Kat Cho’s captivating debut Wicked Fox and Julie Kagawa’s Soul of the Sword bring Asian folktales and legends of the kitsune and guminho into the spotlight of YA fantasy. (minor spoilers ahead!)
Kat Cho’s mesmerizing debut, Wicked Fox, is a modern YA fantasy that takes place in Korea and follows a young girl with a secret that she cannot tell anyone, leaving her isolated amongst her peers at her new school. Reminiscent of a K-Drama, Wicked Fox brings mythology and high school drama together in an unforgettable story that is only just beginning.
Shadow of the Fox along with its sequel and new release Soul of the Sword by Julie Kagawa tells of an epic journey where a demon slayer, a demon, a shrine guardian, a rōnin (wanderer), and a palace noble end up working together to try to stop an ancient evil from being summoned.

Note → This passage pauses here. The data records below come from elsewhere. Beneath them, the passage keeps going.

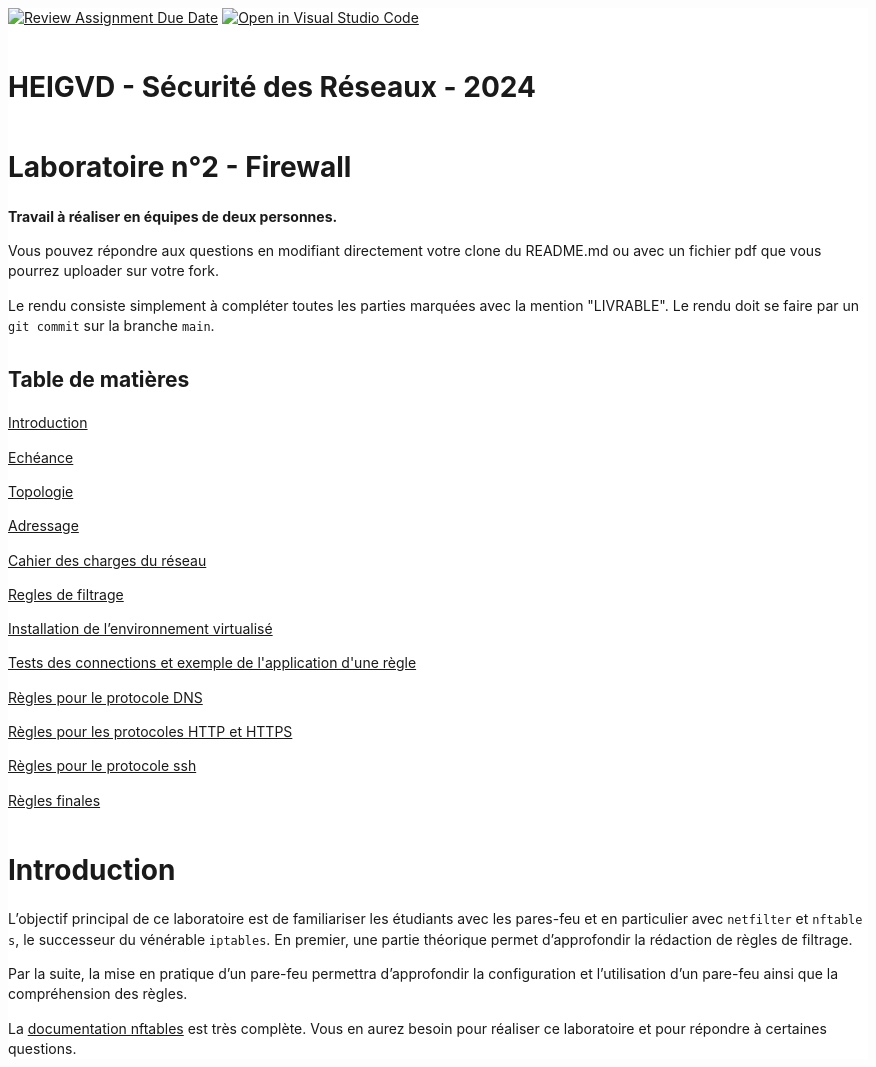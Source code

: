 
[![Review Assignment Due Date](https://classroom.github.com/assets/deadline-readme-button-24ddc0f5d75046c5622901739e7c5dd533143b0c8e959d652212380cedb1ea36.svg)](https://classroom.github.com/a/qqWUWp73)
[![Open in Visual Studio Code](https://classroom.github.com/assets/open-in-vscode-718a45dd9cf7e7f842a935f5ebbe5719a5e09af4491e668f4dbf3b35d5cca122.svg)](https://classroom.github.com/online_ide?assignment_repo_id=14203418&assignment_repo_type=AssignmentRepo)
# HEIGVD - Sécurité des Réseaux - 2024
# Laboratoire n°2 - Firewall

**Travail à réaliser en équipes de deux personnes.**

Vous pouvez répondre aux questions en modifiant directement votre clone du README.md ou avec un fichier pdf que vous pourrez uploader sur votre fork.

Le rendu consiste simplement à compléter toutes les parties marquées avec la mention "LIVRABLE". Le rendu doit se faire par un `git commit` sur la branche `main`.

## Table de matières

[Introduction](#introduction)

[Echéance](#echéance)

[Topologie](#topologie)

[Adressage](#plan-dadressage)

[Cahier des charges du réseau](#cahier-des-charges-du-réseau)

[Regles de filtrage](#regles-de-filtrage)

[Installation de l’environnement virtualisé](#installation-de-lenvironnement-virtualisé)

[Tests des connections et exemple de l'application d'une règle](#tests-des-connections-et-exemple-de-lapplication-dune-règle)

[Règles pour le protocole DNS](#règles-pour-le-protocole-dns)

[Règles pour les protocoles HTTP et HTTPS](#règles-pour-les-protocoles-http-et-https)

[Règles pour le protocole ssh](#règles-pour-le-protocole-ssh)

[Règles finales](#règles-finales)

# Introduction

L’objectif principal de ce laboratoire est de familiariser les étudiants avec les pares-feu et en particulier avec `netfilter` et `nftables`, le successeur du vénérable `iptables`.
En premier, une partie théorique permet d’approfondir la rédaction de règles de filtrage.

Par la suite, la mise en pratique d’un pare-feu permettra d’approfondir la configuration et l’utilisation d’un pare-feu ainsi que la compréhension des règles.

La [documentation nftables](https://wiki.nftables.org/wiki-nftables/index.php/Main_Page) est très complète. Vous en aurez besoin pour réaliser ce laboratoire et pour répondre à certaines questions.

Both of these stories have something in common, and that something is a mythical creature that can be found in many East Asian mythologies: the nine-tailed fox.
Folktales of the nine-tailed fox that has the power to transform into the shape of a human are derived from ancient Chinese myths and legends. The motif of a fox can be found throughout East Asian mythology, and make appearances in not only Chinese mythology, but in Japanese and Korean folktales as well.
In Japanese folktales the fox demon is called a kitsune, which is usually seen as a trickster. A kitsune is a type of yōkai, a Japanese spirit, demon, or supernatural creature from legend. In Japanese mythology, the older the kitsune, the more tails it has, which can be up to nine.
The Korean version of the nine-tailed fox is a guminho (or kuminho), whereas the Chinese name for it is huli jing. In all versions, the fox can transform into a human, usually a beautiful woman, along with possessing magical powers, including achieving immortality.
Wicked Fox’s main character is a guminho, a young girl named Miyoung whose mother has kept her isolated despite living among humans. Miyoung meets Jihoon, saving his life from a goblin, but her yeowu guseul, or fox bead which housed her soul, ends up outside of her body, vulnerable and easily lost.
In Wicked Fox guminho are immortal beings that survive by sucking the essence, or gi, out of someone. Reminiscent of European vampires, except instead of blood its life force. The Korean guminho is typically seen as the darkest of the fox demon myths, with the guminho usually killing unsuspecting men and beguiling them as a beautiful, irresistible woman.
Kat Cho brings a strong sense of familial obligation, high school pressures, and a mix of star crossed lovers into Wicked Fox that makes it a perfect YA fantasy that I can’t stop talking about to my friends. The relationship between Miyoung and Jihoon is wrought with tension and hesitation as Miyoung has to learn to trust not only a human, but herself as well.
Julie Kagawa’s Shadow of the Fox series features a kitsune named Yumeko, who grew up in a shrine where she was told to never use her trickster powers because they were bad. Along her journey, Yumeko comes into her own, realizing that she is more than her kitsune blood, and that not all tricks have to be done in a bad light.
Yumeko’s powers are foxfire, which is merely a trick, or fake fire that doesn’t actually burn, and minor illusion work that are common in kitsune lore. Another power that can be found throughout kitsune lore is that of the kitsunetuski, or fox possession, which plays a part in Soul of the Sword, which I absolutely loved.
Shadow of the Fox and Soul of the Sword reminds me of an anime, but in the best way possible. The group reminds me of the anime Inuyasha, along with the epic journey and different kinds of yōkai/demons throughout. It brings about a sense of nostalgia even though this book series is new. Curses, sentient swords, demons, and a sense of found family brings this book series to life.
Jihoon in Wicked Fox knows from his first meeting with Miyoung that she is a guminho, since she revealed herself as she saved his life. On the opposite side of the spectrum Kage Tatsumi in the Shadow of the Fox series has no idea that the girl he’s come to care about is his enemy. As a demonslayer, Tatsumi grew up killing those like Yumeko.
The differing character dynamics make both of these stories unique despite them both being based on the same legend. Each has their own distinct tone and version of the nine tailed-fox, so whether you’re looking for a contemporary fantasy or a more traditional Asian inspired fantasy, you won’t be disappointed in Wicked Fox and Soul of the Sword.